The most natural source of a boolean column is a query result:

{:ok, db}    = ExArrow.ADBC.Database.open(driver_name: "adbc_driver_sqlite",
                 uri: "file:app.db")
{:ok, conn}  = ExArrow.ADBC.Connection.open(db)
{:ok, stmt}  = ExArrow.ADBC.Statement.new(conn, """
  SELECT id, score, score > 0.9 AS is_top FROM users
""")
{:ok, stream}  = ExArrow.ADBC.Statement.execute(stmt)
batch          = ExArrow.Stream.next(stream)

{:ok, mask}     = ExArrow.Compute.project(batch, ["is_top"])
{:ok, top_rows} = ExArrow.Compute.filter(batch, mask)

Error cases

# Predicate batch must have at least one column
{:error, "predicate batch must have at least one column"} =
  ExArrow.Compute.filter(batch, empty_batch)

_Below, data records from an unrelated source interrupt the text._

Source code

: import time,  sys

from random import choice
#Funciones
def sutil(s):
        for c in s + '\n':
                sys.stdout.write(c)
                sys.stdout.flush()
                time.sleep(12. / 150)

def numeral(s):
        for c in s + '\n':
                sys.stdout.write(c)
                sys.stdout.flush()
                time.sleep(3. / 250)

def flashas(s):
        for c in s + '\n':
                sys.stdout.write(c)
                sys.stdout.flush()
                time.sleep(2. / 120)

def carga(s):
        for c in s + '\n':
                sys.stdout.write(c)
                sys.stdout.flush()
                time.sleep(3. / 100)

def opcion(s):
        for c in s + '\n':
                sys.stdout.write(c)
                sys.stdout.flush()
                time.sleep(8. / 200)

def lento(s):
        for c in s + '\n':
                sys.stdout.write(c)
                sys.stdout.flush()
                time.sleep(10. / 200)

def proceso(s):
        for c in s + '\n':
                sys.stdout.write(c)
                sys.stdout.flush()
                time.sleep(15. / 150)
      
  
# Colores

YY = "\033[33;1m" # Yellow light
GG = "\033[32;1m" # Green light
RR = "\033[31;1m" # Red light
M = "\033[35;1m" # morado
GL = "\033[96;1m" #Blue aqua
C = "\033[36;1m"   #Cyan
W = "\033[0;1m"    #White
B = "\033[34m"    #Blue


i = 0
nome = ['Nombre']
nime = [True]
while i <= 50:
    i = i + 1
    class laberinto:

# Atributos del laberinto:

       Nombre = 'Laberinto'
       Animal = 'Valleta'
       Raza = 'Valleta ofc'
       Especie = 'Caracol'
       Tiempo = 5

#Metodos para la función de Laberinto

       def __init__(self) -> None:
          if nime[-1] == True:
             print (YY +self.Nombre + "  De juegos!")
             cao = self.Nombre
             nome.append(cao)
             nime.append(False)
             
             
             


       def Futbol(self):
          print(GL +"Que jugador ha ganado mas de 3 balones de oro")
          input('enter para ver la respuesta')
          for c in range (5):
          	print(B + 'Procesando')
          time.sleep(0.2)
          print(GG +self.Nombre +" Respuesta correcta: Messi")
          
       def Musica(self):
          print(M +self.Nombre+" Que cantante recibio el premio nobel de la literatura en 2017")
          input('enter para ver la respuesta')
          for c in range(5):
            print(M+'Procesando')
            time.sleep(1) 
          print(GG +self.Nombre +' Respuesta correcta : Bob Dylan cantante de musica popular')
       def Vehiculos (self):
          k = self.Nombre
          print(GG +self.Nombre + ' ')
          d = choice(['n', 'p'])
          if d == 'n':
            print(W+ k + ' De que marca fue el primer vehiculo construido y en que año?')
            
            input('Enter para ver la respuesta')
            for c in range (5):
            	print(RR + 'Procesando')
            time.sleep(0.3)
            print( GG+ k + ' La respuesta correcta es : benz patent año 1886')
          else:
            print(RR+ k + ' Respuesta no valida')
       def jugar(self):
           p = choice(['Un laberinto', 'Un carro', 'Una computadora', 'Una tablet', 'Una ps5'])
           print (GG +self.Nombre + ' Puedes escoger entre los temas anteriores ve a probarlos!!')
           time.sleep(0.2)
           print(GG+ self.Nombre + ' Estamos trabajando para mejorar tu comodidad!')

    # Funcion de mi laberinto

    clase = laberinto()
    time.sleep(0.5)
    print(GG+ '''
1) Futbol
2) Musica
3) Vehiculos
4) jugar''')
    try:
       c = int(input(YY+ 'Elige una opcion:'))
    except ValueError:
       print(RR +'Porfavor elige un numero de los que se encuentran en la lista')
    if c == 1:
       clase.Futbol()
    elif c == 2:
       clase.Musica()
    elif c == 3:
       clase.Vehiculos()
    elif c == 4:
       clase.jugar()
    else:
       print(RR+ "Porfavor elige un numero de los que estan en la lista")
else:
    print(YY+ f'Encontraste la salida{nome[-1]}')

# First column must be boolean
{:ok, int_col}  = ExArrow.Compute.project(batch, ["id"])
{:error, msg}   = ExArrow.Compute.filter(batch, int_col)
# msg contains "boolean"

project/2

Select a subset of columns and optionally reorder them.

# Select two columns
{:ok, slim} = ExArrow.Compute.project(batch, ["user_id", "score"])

# Reorder: result schema is [score, user_id]
{:ok, swapped} = ExArrow.Compute.project(batch, ["score", "user_id"])

# Unknown column
{:error, "column 'missing' not found"} =
  ExArrow.Compute.project(batch, ["missing"])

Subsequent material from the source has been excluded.